Nicht nur der Vulkan-Express und der wiederbelebte Güterverkehr auf der Strecke in die Eifel gehört zu den Aufgaben der Interessengemeinschaft Brohltal Schmalspureisenbahn (IBS e.V.). Jetzt konnte auch auf die Hafenstrecke wieder Leben gebracht werden. In Zusammenarbeit mit dem Hafen Brohl und privaten Eisenbahnverkehrsunternehmen, bieten die fleißigen Brohltalbahner nun auch zukünftig verschiedene Umschlagvarianten im Brohler Hafen an. 
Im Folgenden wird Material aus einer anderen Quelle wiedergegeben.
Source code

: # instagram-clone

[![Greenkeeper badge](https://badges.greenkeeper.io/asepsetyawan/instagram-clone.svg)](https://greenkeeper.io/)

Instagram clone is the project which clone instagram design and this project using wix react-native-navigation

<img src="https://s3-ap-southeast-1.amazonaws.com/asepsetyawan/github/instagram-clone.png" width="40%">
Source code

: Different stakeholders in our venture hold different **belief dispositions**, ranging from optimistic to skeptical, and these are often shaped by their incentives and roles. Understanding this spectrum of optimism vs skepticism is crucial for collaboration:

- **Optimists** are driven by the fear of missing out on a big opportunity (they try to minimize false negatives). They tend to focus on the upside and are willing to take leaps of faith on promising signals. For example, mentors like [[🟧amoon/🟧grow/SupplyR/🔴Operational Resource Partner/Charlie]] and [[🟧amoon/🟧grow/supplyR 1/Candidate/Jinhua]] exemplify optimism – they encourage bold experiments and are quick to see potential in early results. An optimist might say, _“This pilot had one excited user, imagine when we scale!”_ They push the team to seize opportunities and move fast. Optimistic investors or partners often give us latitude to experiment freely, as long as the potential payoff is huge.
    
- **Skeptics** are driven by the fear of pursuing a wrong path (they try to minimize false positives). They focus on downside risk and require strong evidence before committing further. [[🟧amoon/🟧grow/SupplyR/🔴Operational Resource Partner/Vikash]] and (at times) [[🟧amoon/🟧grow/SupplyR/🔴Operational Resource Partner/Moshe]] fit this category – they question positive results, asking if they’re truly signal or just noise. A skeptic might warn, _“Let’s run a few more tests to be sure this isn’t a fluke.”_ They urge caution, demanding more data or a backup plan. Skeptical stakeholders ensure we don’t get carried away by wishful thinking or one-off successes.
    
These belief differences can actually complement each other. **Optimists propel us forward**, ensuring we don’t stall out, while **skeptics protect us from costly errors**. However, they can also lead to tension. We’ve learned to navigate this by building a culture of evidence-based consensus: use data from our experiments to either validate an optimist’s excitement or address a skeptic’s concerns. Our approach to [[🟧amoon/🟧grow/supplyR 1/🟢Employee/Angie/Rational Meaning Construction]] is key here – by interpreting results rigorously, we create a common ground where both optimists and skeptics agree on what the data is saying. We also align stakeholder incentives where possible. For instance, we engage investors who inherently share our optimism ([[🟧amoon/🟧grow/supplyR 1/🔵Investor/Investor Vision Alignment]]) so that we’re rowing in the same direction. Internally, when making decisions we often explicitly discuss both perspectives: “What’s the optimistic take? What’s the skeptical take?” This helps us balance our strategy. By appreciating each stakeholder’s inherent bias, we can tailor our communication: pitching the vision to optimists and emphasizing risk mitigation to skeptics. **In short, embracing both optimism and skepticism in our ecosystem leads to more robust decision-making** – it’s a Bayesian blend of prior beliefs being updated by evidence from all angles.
So verkehrte der erste Güterzug mit normalspurigen Waggons nach fast zehn Jahren mit 150 Tonnen Gleisschotter vom Brohler Hafen. Die Basalt-Union lieferte den Gleisschotter für eine Baustelle der DB AG mit sechs Lkw zum Umschlag auf Waggons durch die Hafen Brohl GmbH und zum Weitertransport durch die EBM Cargo. 

Nach der Bahnreform ist es für private Eisenbahnunternehmen möglich, jeden Zug, genau wie die DB, zu transportieren. Da die DB Brohl nicht mehr mit Güterzügen bedient, wurde für den Weitertransport auf der „großen Eisenbahn" die EBM gewonnen. 

Mögliche Varianten des Umschlags, die gerne von der Brohltal-Schmalspureisenbahn Betriebs-GmbH angeboten werden, sind das Schütten vom Lkw direkt in den Waggon und, für Schüttgüter, die per Waggon angeliefert werden, die Entladung direkt ins Schiff. Auf den Bildern bringt eine Diesellok der Brohltaleisenbahn die ersten Waggons gerade zum Beladen in den Hafen, wo gleich mit dem Umschlag begonnen wurde. Da der geladene Schotter zunächst eine einmalige Sache war, erhofft man sich für weitere Kunden eine gewisse Signalwirkung, um in Zukunft mehr Kunden zur umweltfreundlichen Schiene zu bringen.

So der Geschäftsführer der BSEG Michael Haubner. Gerade auf der Hafenstrecke und auf dem Umladebahnhof habe man noch viel Kapazität für Schüttgut- und Containerumschlag frei.